That is not the first time that a Liberal had spoken out against the purchase or use of Attack Helicopters.

In my particular view, supporter that I am of the F35s, IF (and please note the shouted IF  ;D ) if there were cost savings to be found for the RCAF by procuring something other than the F35 then I would be strongly recommending that those savings be ploughed back into acquiring a fleet of attack/escort/gunship helicopters (all suitably equipped for marine/desert/arctic/mountain conditions).


----------



## Good2Golf (3 Sep 2016)

Bird_Gunner45 said:
			
		

> So long as none of the SA-7s and SA-24's that Mali rebels may possess don't show up. With any luck these will be the same as the magical MANPADs the int reports always reported the Taliban as having.
> 
> Replacing Apaches with Griffons is akin to replacing a Leo II with a LAV.
> 
> https://www.strategypage.com/htmw/htada/20130715.aspx



Ground forces moving in close confines/urban valleys often preferred the overhead "door-shooting" Griffon over "nose-shooters" like the Apache or Cobra that hd to stand off further for long shots.  TB didn't like Dillon-equipped Griffons much...even named them "Allah's Breath" and pretty much slinked off when they were around.

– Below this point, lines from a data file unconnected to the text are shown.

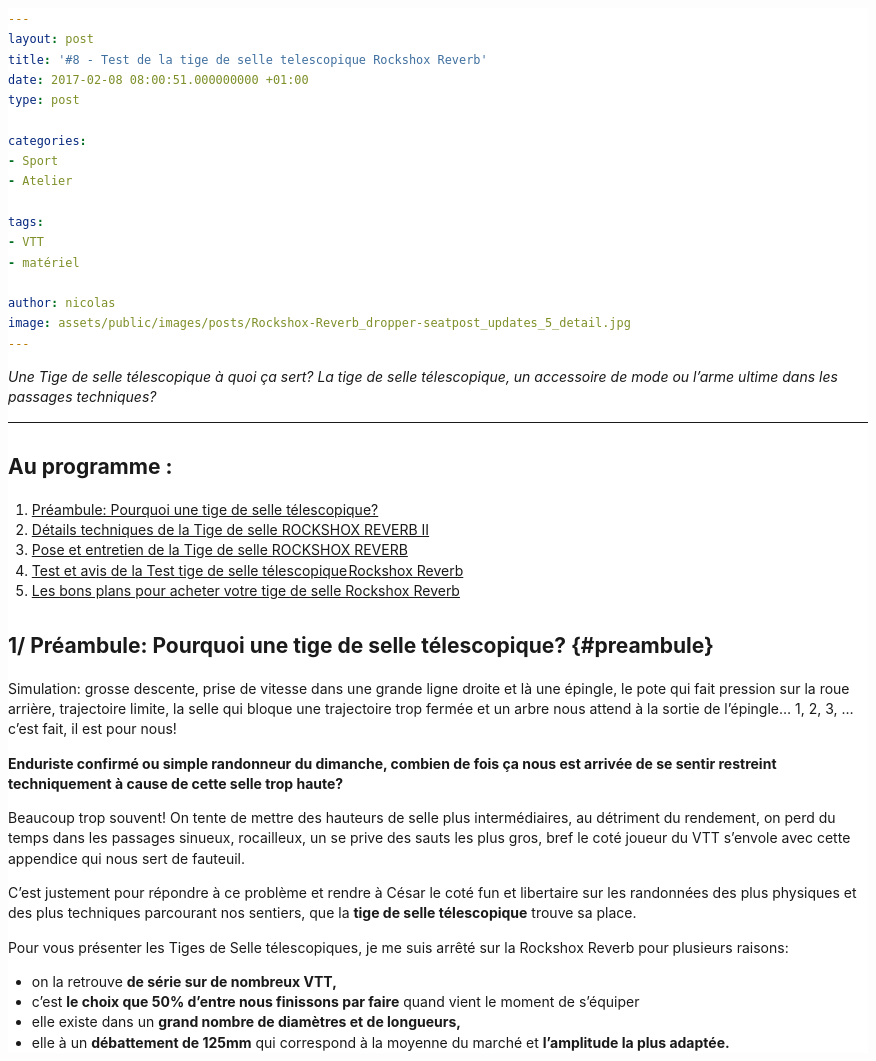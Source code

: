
 ```yaml
---
layout: post
title: '#8 - Test de la tige de selle telescopique Rockshox Reverb'
date: 2017-02-08 08:00:51.000000000 +01:00
type: post

categories:
- Sport
- Atelier

tags:
- VTT
- matériel

author: nicolas
image: assets/public/images/posts/Rockshox-Reverb_dropper-seatpost_updates_5_detail.jpg
---
```

<em>Une Tige de selle télescopique à quoi ça sert? La tige de selle télescopique, un accessoire de mode ou l’arme ultime dans les passages techniques?</em>
<hr />

## Au programme :

1. [Préambule: Pourquoi une tige de selle télescopique?](#preambule)
2. [Détails techniques de la Tige de selle ROCKSHOX REVERB II](#details)
3. [Pose et entretien de la Tige de selle ROCKSHOX REVERB](#pose)
4. [Test et avis de la Test tige de selle télescopique Rockshox Reverb](#test)
5. [Les bons plans pour acheter votre tige de selle Rockshox Reverb](#acheter)

## 1/ Préambule: Pourquoi une tige de selle télescopique? {#preambule}

Simulation: grosse descente, prise de vitesse dans une grande ligne droite et là une épingle, le pote qui fait pression sur la roue arrière, trajectoire limite, la selle qui bloque une trajectoire trop fermée et un arbre nous attend à la sortie de l’épingle… 1, 2, 3, … c’est fait, il est pour nous!

<strong>Enduriste confirmé ou simple randonneur du dimanche, combien de fois ça nous est arrivée de se sentir restreint techniquement à cause de cette selle trop haute?</strong>

Beaucoup trop souvent! On tente de mettre des hauteurs de selle plus intermédiaires, au détriment du rendement, on perd du temps dans les passages sinueux, rocailleux, un se prive des sauts les plus gros, bref le coté joueur du VTT s’envole avec cette appendice qui nous sert de fauteuil.

C’est justement pour répondre à ce problème et rendre à César le coté fun et libertaire sur les randonnées des plus physiques et des plus techniques parcourant nos sentiers, que la <strong>tige de selle télescopique</strong> trouve sa place.

Pour vous présenter les Tiges de Selle télescopiques, je me suis arrêté sur la Rockshox Reverb pour plusieurs raisons:

- on la retrouve <strong>de série sur de nombreux VTT,</strong>
- c’est <strong>le choix que 50% d’entre nous finissons par faire</strong> quand vient le moment de s’équiper
- elle existe dans un <strong>grand nombre de diamètres et de longueurs,</strong>
- elle à un <strong>débattement de 125mm</strong> qui correspond à la moyenne du marché et <strong>l’amplitude la plus adaptée.</strong>
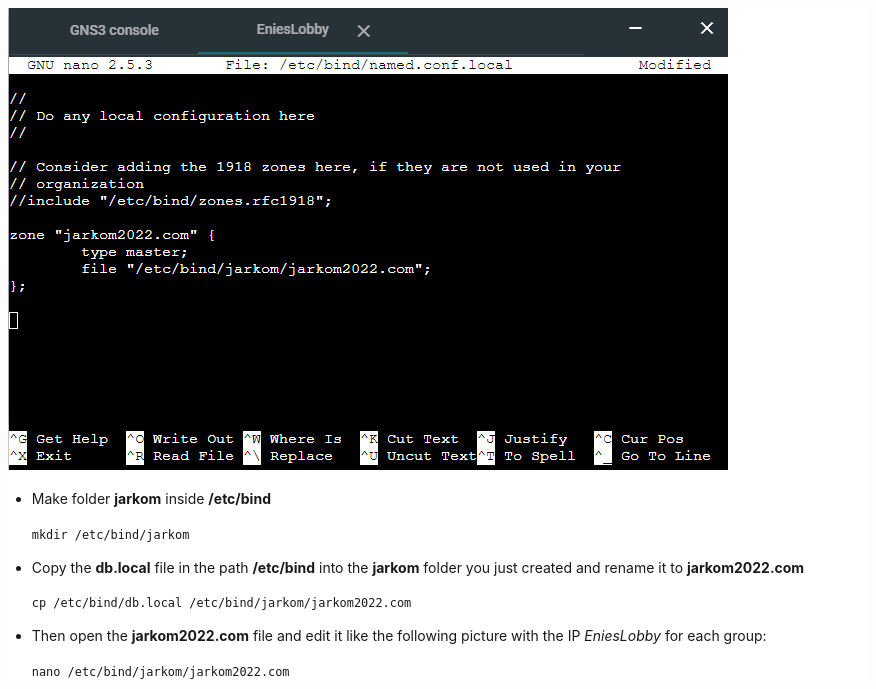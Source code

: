 ![config jarkom2022.com](images/2-2.png)

- Make folder **jarkom** inside **/etc/bind**

  ```
  mkdir /etc/bind/jarkom
  ```

- Copy the **db.local** file in the path **/etc/bind** into the **jarkom** folder you just created and rename it to **jarkom2022.com**

  ```
  cp /etc/bind/db.local /etc/bind/jarkom/jarkom2022.com
  ```

- Then open the **jarkom2022.com** file and edit it like the following picture with the IP *EniesLobby* for each group:

  ```
  nano /etc/bind/jarkom/jarkom2022.com
  ```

Sometimes a LAV is a more appropriate means than a big Kitty Kat....

:2c:

Regards
G2G


----------



## George Wallace (3 Sep 2016)

Chris Pook said:
			
		

> The Liberals have a longstanding aversion to "gunships" like the Apache.
> 
> Vis - CBC News Posted: Nov 26, 2008  :
> 
> ...



We have an award on the morning radio for the biggest "Bonehead".  Liberal MP Ujjal Dosanjh just won a nomination.


----------



## Kirkhill (3 Sep 2016)

Good2Golf said:
			
		

> Ground forces moving in close confines/urban valleys often preferred the overhead "door-shooting" Griffon over "nose-shooters" like the Apache or Cobra that hd to stand off further for long shots.  TB didn't like Dillon-equipped Griffons much...even named them "Allah's Breath" and pretty much slinked off when they were around.
> 
> Sometimes a LAV is a more appropriate means than a big Kitty Kat....
> 
> ...



G2G - need to be careful with the use of abbreviations.  They are highly situational.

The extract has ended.